Automatically detect medical entities from speech

Through this guide, you will learn how to do automatic speech recognition in your language, fix the grammar from that transcribed speech, restore its punctuation, detect biomedical or clinical entities from that text, get a summary of it, and finally how to put everything together.

Getting started with Automatic Speech Recognition

Video Tutorial in YouTube

Requirements

SageMaker Studio Lab account. See this explainer video to learn more about this.
Python=3.9
PyTorch>=1.10
Hugging Face Transformers
Several audio processing libraries (see environment.yml)

Step by step tutorial

Clone repo and install dependencies

There are 3 main notebooks to follow, but you can start from 0_speech_recognition.ipynb

Click on Copy to project in the top right corner. This will open the Studio Lab web interface and ask you whether you want to clone the entire repo or just the Notebook. Clone the entire repo and click Yes when asked about building the Conda environment automatically. You will now be running on top of a Python environment with all libraries already installed.

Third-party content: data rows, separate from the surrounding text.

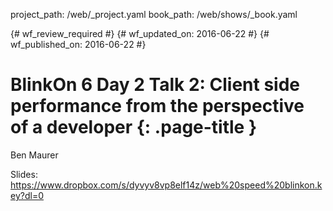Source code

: project_path: /web/_project.yaml
book_path: /web/shows/_book.yaml

{# wf_review_required #}
{# wf_updated_on: 2016-06-22 #}
{# wf_published_on: 2016-06-22 #}

# BlinkOn 6 Day 2 Talk 2: Client side performance from the perspective of a developer {: .page-title }

Ben Maurer

Slides: https://www.dropbox.com/s/dyvyv8vp8elf14z/web%20speed%20blinkon.key?dl=0
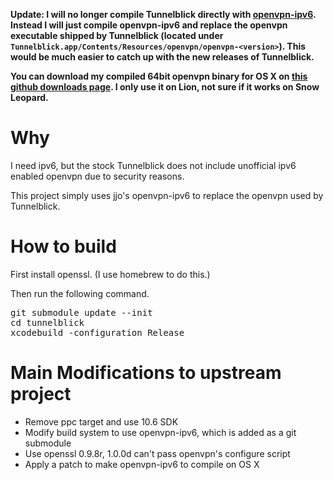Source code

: **Update: I will no longer compile Tunnelblick directly with
[openvpn-ipv6](https://github.com/jjo/openvpn-ipv6).
Instead I will just compile openvpn-ipv6 and replace the openvpn executable
shipped by Tunnelblick (located under `Tunnelblick.app/Contents/Resources/openvpn/openvpn-<version>`).
This would be much easier to catch up with the new releases of Tunnelblick.**

**You can download my compiled 64bit openvpn binary for OS X on
[this github downloads page](https://github.com/cyfdecyf/openvpn-ipv6-osx-binary/downloads).
I only use it on Lion, not sure if it works on Snow Leopard.**

Why
===

I need ipv6, but the stock Tunnelblick does not include unofficial ipv6 enabled
openvpn due to security reasons.

This project simply uses jjo's openvpn-ipv6 to replace the openvpn used by
Tunnelblick.

How to build
============

First install openssl. (I use homebrew to do this.)

Then run the following command.

<pre>
git submodule update --init
cd tunnelblick
xcodebuild -configuration Release
</pre>

Main Modifications to upstream project
======================================

- Remove ppc target and use 10.6 SDK
- Modify build system to use openvpn-ipv6, which is added as a git submodule
- Use openssl 0.9.8r, 1.0.0d can't pass openvpn's configure script
- Apply a patch to make openvpn-ipv6 to compile on OS X

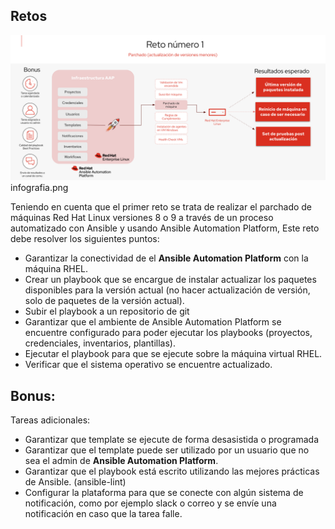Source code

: 
## Retos

![Parchado](images/reto1-parchado01.png)
infografia.png


Teniendo en cuenta que el primer reto se trata de realizar el parchado de máquinas Red Hat Linux versiones 8 o 9 a través de un proceso automatizado con Ansible y usando Ansible Automation Platform, Este reto debe resolver los siguientes puntos:

- Garantizar la conectividad de el **Ansible Automation Platform** con la máquina RHEL.
- Crear un playbook que se encargue de instalar actualizar los paquetes disponibles para la versión actual (no hacer actualización de versión, solo de paquetes de la versión actual).
- Subir el playbook a un repositorio de git
- Garantizar que el ambiente de Ansible Automation Platform se encuentre configurado para poder ejecutar los playbooks (proyectos, credenciales, inventarios, plantillas).
- Ejecutar el playbook para que se ejecute sobre la máquina virtual RHEL.
- Verificar que el sistema operativo se encuentre actualizado.

## Bonus:
Tareas adicionales:
- Garantizar que template se ejecute de forma desasistida o programada
- Garantizar que el template puede ser utilizado por un usuario que no sea el admin de **Ansible Automation Platform**.
- Garantizar que el playbook está escrito utilizando las mejores prácticas de Ansible. (ansible-lint)
- Configurar la plataforma para que se conecte con algún sistema de notificación, como por ejemplo slack o correo y se envíe una notificación en caso que la tarea falle.


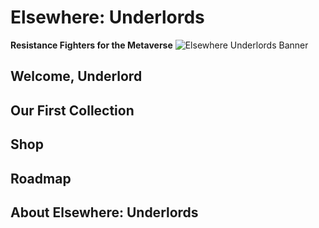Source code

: # Elsewhere: Underlords
**Resistance Fighters for the Metaverse**
![Elsewhere Underlords Banner](/media/banner01.jpg)
## Welcome, Underlord

## Our First Collection

## Shop

## Roadmap

## About Elsewhere: Underlords
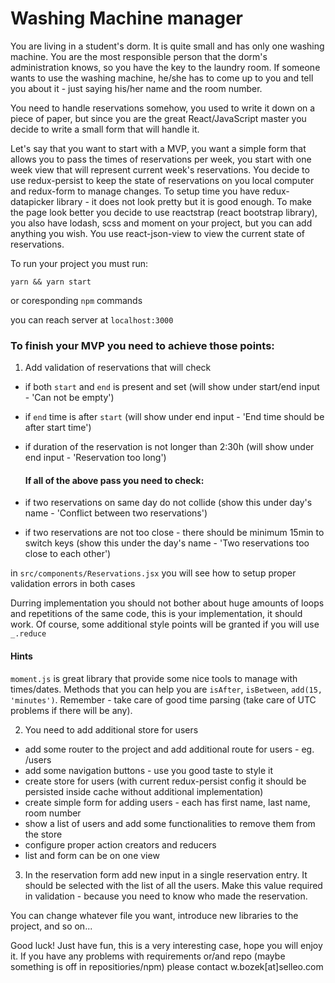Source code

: # Washing Machine manager

You are living in a student's dorm. It is quite small and has only one washing machine. You are the most responsible person that the dorm's administration knows, so you have the key to the laundry room. If someone wants to use the washing machine, he/she has to come up to you and tell you about it - just saying his/her name and the room number.

You need to handle reservations somehow, you used to write it down on a piece of paper, but since you are the great React/JavaScript master you decide to write a small form that will handle it.

Let's say that you want to start with a MVP, you want a simple form that allows you to pass the times of reservations per week, you start with one week view that will represent current week's reservations. You decide to use redux-persist to keep the state of reservations on you local computer and redux-form to manage changes. To setup time you have redux-datapicker library - it does not look pretty but it is good enough. To make the page look better you decide to use reactstrap (react bootstrap library), you also have lodash, scss and moment on your project, but you can add anything you wish. You use react-json-view to view the current state of reservations.

To run your project you must run:

`yarn && yarn start`

or coresponding `npm` commands

you can reach server at `localhost:3000`

### To finish your MVP you need to achieve those points:

1. Add validation of reservations that will check

- if both `start` and `end` is present and set (will show under start/end input - 'Can not be empty')
- if `end` time is after `start` (will show under end input - 'End time should be after start time')
- if duration of the reservation is not longer than 2:30h (will show under end input - 'Reservation too long')
  
  #### If all of the above pass you need to check:
  
- if two reservations on same day do not collide (show this under day's name - 'Conflict between two reservations')
- if two reservations are not too close - there should be minimum 15min to switch keys (show this under the day's name - 'Two reservations too close to each other')

in `src/components/Reservations.jsx` you will see how to setup proper validation errors in both cases

Durring implementation you should not bother about huge amounts of loops and repetitions of the same code, this is your implementation, it should work. Of course, some additional style points will be granted if you will use `_.reduce`

#### Hints

`moment.js` is great library that provide some nice tools to manage with times/dates. Methods that you can help you are `isAfter`, `isBetween`, `add(15, 'minutes')`. Remember - take care of good time parsing (take care of UTC problems if there will be any).

2. You need to add additional store for users

- add some router to the project and add additional route for users - eg. /users
- add some navigation buttons - use you good taste to style it
- create store for users (with current redux-persist config it should be persisted inside cache without additional implementation)
- create simple form for adding users - each has first name, last name, room number
- show a list of users and add some functionalities to remove them from the store
- configure proper action creators and reducers
- list and form can be on one view

3. In the reservation form add new input in a single reservation entry. It should be selected with the list of all the users. Make this value required in validation - because you need to know who made the reservation.

You can change whatever file you want, introduce new libraries to the project, and so on...

Good luck! Just have fun, this is a very interesting case, hope you will enjoy it. If you have any problems with requirements or/and repo (maybe something is off in repositiories/npm) please contact w.bozek[at]selleo.com
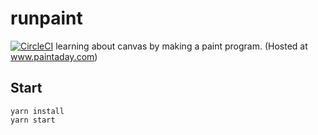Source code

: # runpaint
[![CircleCI](https://circleci.com/gh/Thunderducky/runpaint.svg?style=svg)](https://circleci.com/gh/Thunderducky/runpaint)
learning about canvas by making a paint program. (Hosted at www.paintaday.com)

## Start
`yarn install`   
`yarn start`
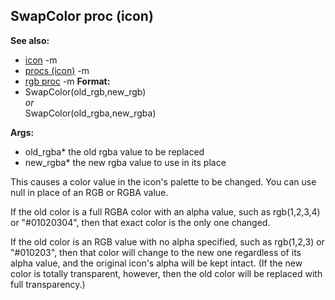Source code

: ## SwapColor proc (icon)
**See also:**
*   [icon](/ref/icon.md) -m
*   [procs (icon)](/ref/icon/proc.md) -m
*   [rgb proc](/ref/proc/rgb.md) -m<!-- -->
**Format:**
*   SwapColor(old_rgb,new_rgb)\
    *or*\
    SwapColor(old_rgba,new_rgba)
<!-- -->
**Args:**
*   old_rgba* the old rgba value to be replaced
*   new_rgba* the new rgba value to use in its place


This causes a color value in the icon\'s palette to be changed.
You can use null in place of an RGB or RGBA value. 

If the old
color is a full RGBA color with an alpha value, such as rgb(1,2,3,4) or
\"#01020304\", then that exact color is the only one changed.


If the old color is an RGB value with no alpha specified, such
as rgb(1,2,3) or \"#010203\", then that color will change to the new one
regardless of its alpha value, and the original icon\'s alpha will be
kept intact. (If the new color is totally transparent, however, then the
old color will be replaced with full transparency.)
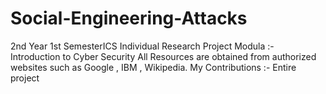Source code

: # Social-Engineering-Attacks
2nd Year 1st SemesterICS Individual Research Project
Modula :- Introduction to Cyber Security
All Resources are obtained from authorized websites such 
as Google , IBM , Wikipedia.
My Contributions :- Entire project
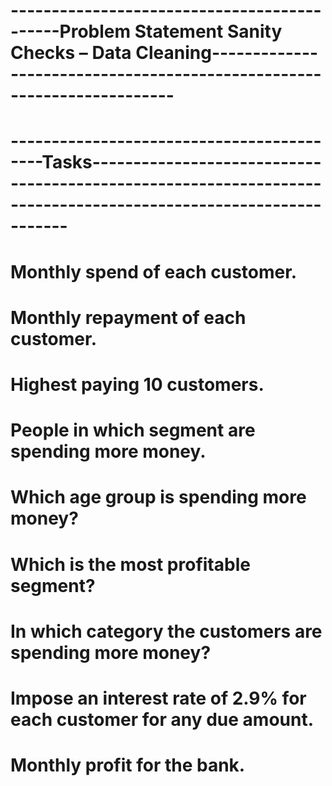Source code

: # --------------------------------------------Problem Statement Sanity Checks – Data Cleaning-----------------------------------------------------------------------
# ------------------------------------------Tasks---------------------------------------------------------------------------------------------------------------
# Monthly spend of each customer.
# Monthly repayment of each customer.
# Highest paying 10 customers.
# People in which segment are spending more money.
# Which age group is spending more money?
# Which is the most profitable segment?
# In which category the customers are spending more money?
# Impose an interest rate of 2.9% for each customer for any due amount.
# Monthly profit for the bank.





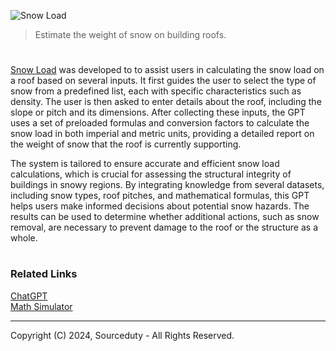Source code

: ![Snow Load](https://github.com/user-attachments/assets/d9a1ccee-d860-45dd-99bc-884b0b80ea78)

> Estimate the weight of snow on building roofs.

#

[Snow Load]() was developed to to assist users in calculating the snow load on a roof based on several inputs. It first guides the user to select the type of snow from a predefined list, each with specific characteristics such as density. The user is then asked to enter details about the roof, including the slope or pitch and its dimensions. After collecting these inputs, the GPT uses a set of preloaded formulas and conversion factors to calculate the snow load in both imperial and metric units, providing a detailed report on the weight of snow that the roof is currently supporting.

The system is tailored to ensure accurate and efficient snow load calculations, which is crucial for assessing the structural integrity of buildings in snowy regions. By integrating knowledge from several datasets, including snow types, roof pitches, and mathematical formulas, this GPT helps users make informed decisions about potential snow hazards. The results can be used to determine whether additional actions, such as snow removal, are necessary to prevent damage to the roof or the structure as a whole.

#
### Related Links

[ChatGPT](https://github.com/sourceduty/ChatGPT)
<br>
[Math Simulator](https://github.com/sourceduty/Math_Simulator)

***
Copyright (C) 2024, Sourceduty - All Rights Reserved.
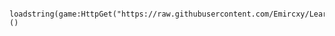                            loadstring(game:HttpGet("https://raw.githubusercontent.com/Emircxy/Lear/refs/heads/main/LearAnimation"))()
                        
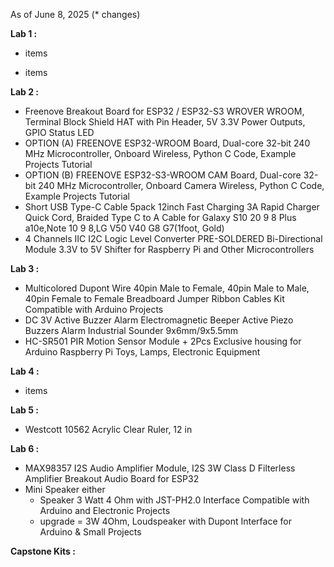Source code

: 
As of June 8, 2025 (* changes)

**Lab 1 :**

  - items

  - items

**Lab 2 :**

  - Freenove Breakout Board for ESP32 / ESP32-S3 WROVER WROOM, Terminal Block Shield HAT with Pin Header, 5V 3.3V Power Outputs, GPIO Status LED
  - OPTION (A) FREENOVE ESP32-WROOM Board, Dual-core 32-bit 240 MHz Microcontroller, Onboard Wireless, Python C Code, Example Projects Tutorial
  - OPTION (B) FREENOVE ESP32-S3-WROOM CAM Board, Dual-core 32-bit 240 MHz Microcontroller, Onboard Camera Wireless, Python C Code, Example Projects Tutorial
  -  Short USB Type-C Cable 5pack 12inch Fast Charging 3A Rapid Charger Quick Cord, Braided Type C to A Cable for Galaxy S10 20 9 8 Plus a10e,Note 10 9 8,LG V50 V40 G8 G7(1foot, Gold)
  -  4 Channels IIC I2C Logic Level Converter PRE-SOLDERED Bi-Directional Module 3.3V to 5V Shifter for Raspberry Pi and Other Microcontrollers



**Lab 3 :**

  - Multicolored Dupont Wire 40pin Male to Female, 40pin Male to Male, 40pin Female to Female Breadboard Jumper Ribbon Cables Kit Compatible with Arduino Projects
  - DC 3V Active Buzzer Alarm Electromagnetic Beeper Active Piezo Buzzers Alarm Industrial Sounder 9x6mm/9x5.5mm
  - HC-SR501 PIR Motion Sensor Module + 2Pcs Exclusive housing for Arduino Raspberry Pi Toys, Lamps, Electronic Equipment


**Lab 4 :**

  - items


**Lab 5 :**

  - Westcott 10562 Acrylic Clear Ruler, 12 in

**Lab 6 :**

  - MAX98357 I2S Audio Amplifier Module, I2S 3W Class D Filterless Amplifier Breakout Audio Board for ESP32
  - Mini Speaker either
    - Speaker 3 Watt 4 Ohm with JST-PH2.0 Interface Compatible with Arduino and Electronic Projects
    - upgrade = 3W 4Ohm, Loudspeaker with Dupont Interface for Arduino & Small Projects
   
**Capstone Kits :**

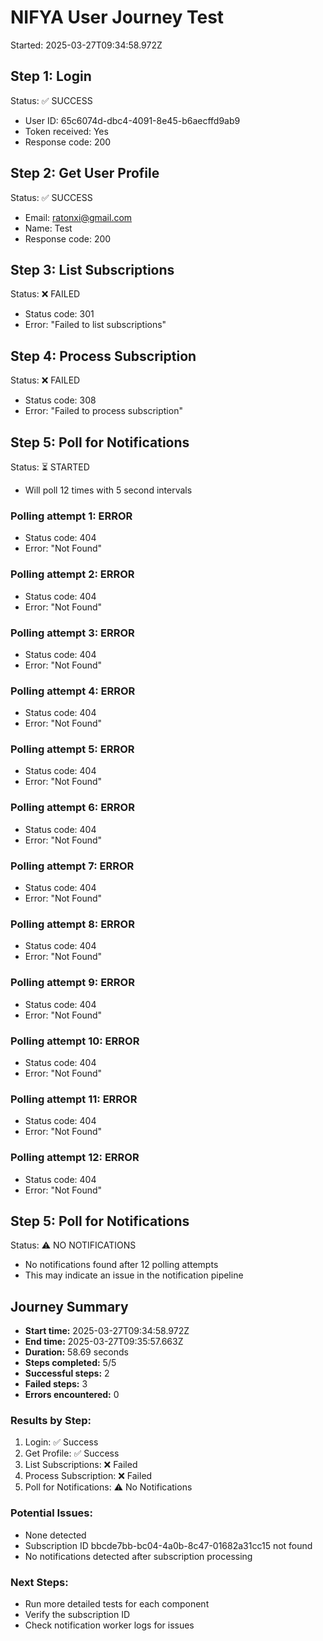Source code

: # NIFYA User Journey Test

Started: 2025-03-27T09:34:58.972Z


## Step 1: Login

Status: ✅ SUCCESS

- User ID: 65c6074d-dbc4-4091-8e45-b6aecffd9ab9
- Token received: Yes
- Response code: 200

## Step 2: Get User Profile

Status: ✅ SUCCESS

- Email: ratonxi@gmail.com
- Name: Test
- Response code: 200

## Step 3: List Subscriptions

Status: ❌ FAILED

- Status code: 301
- Error: "Failed to list subscriptions"

## Step 4: Process Subscription

Status: ❌ FAILED

- Status code: 308
- Error: "Failed to process subscription"

## Step 5: Poll for Notifications

Status: ⏳ STARTED

- Will poll 12 times with 5 second intervals

### Polling attempt 1: ERROR

- Status code: 404
- Error: "Not Found"

### Polling attempt 2: ERROR

- Status code: 404
- Error: "Not Found"

### Polling attempt 3: ERROR

- Status code: 404
- Error: "Not Found"

### Polling attempt 4: ERROR

- Status code: 404
- Error: "Not Found"

### Polling attempt 5: ERROR

- Status code: 404
- Error: "Not Found"

### Polling attempt 6: ERROR

- Status code: 404
- Error: "Not Found"

### Polling attempt 7: ERROR

- Status code: 404
- Error: "Not Found"

### Polling attempt 8: ERROR

- Status code: 404
- Error: "Not Found"

### Polling attempt 9: ERROR

- Status code: 404
- Error: "Not Found"

### Polling attempt 10: ERROR

- Status code: 404
- Error: "Not Found"

### Polling attempt 11: ERROR

- Status code: 404
- Error: "Not Found"

### Polling attempt 12: ERROR

- Status code: 404
- Error: "Not Found"

## Step 5: Poll for Notifications

Status: ⚠️ NO NOTIFICATIONS

- No notifications found after 12 polling attempts
- This may indicate an issue in the notification pipeline

## Journey Summary

- **Start time:** 2025-03-27T09:34:58.972Z
- **End time:** 2025-03-27T09:35:57.663Z
- **Duration:** 58.69 seconds
- **Steps completed:** 5/5
- **Successful steps:** 2
- **Failed steps:** 3
- **Errors encountered:** 0

### Results by Step:
1. Login: ✅ Success
2. Get Profile: ✅ Success
3. List Subscriptions: ❌ Failed
4. Process Subscription: ❌ Failed
5. Poll for Notifications: ⚠️ No Notifications

### Potential Issues:
- None detected
- Subscription ID bbcde7bb-bc04-4a0b-8c47-01682a31cc15 not found
- No notifications detected after subscription processing

### Next Steps:
- Run more detailed tests for each component
- Verify the subscription ID
- Check notification worker logs for issues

Transcribe speech from audio (YouTube)

Open 0_speech_recognition.ipynb and run all steps. For more information, please refer back to this other repo from machinelearnear. You will basically download the audio from a YouTube video by providing the VideoID and then generate a transcript that will be saved locally to /transcripts.

Fix grammar and restore punctuation

Open 1_grammar_punctuation_correction.ipynb and load your transcribed speech. What we want to do now is to first fix the grammar errors and then base out of that fix the punctuation. This order of doing things is random, try it on your own to see what brings better results.

I have tested a number of libraries to do spellchecking and ended up with autocorrect and pyspellchecker. Both of them allow for the addition of custom vocabularies to the spell checker (see this for example) so here is where you could use your very own list of relevant words in your domain e.g. radiology, pathology, etc. The way that you would run it is as follows:

from spellchecker import SpellChecker
spell_py = SpellChecker(language='es', distance=2)  # Spanish dictionary
processed_text = spell_py.correction(input_text)

from autocorrect import Speller
spell_autocorrect = Speller(lang='es',only_replacements=True)
processed_text = spell_autocorrect(input_text)

Once we have our corrected text, we apply a model to restore punctuation. There are a number of them, and you can see many links at the bottom of the notebook, but I short-listed it to 2: deepmultilingualpunctuation and Silero. Both of them allow for the fine-tuning to a specific language. The first library is the one that performs the best even though it was not even trained in Spanish. I'm using a multi-lingual model.

from deepmultilingualpunctuation import PunctuationModel
model = PunctuationModel(model='oliverguhr/fullstop-punctuation-multilingual-base')
result = model.restore_punctuation(output_text)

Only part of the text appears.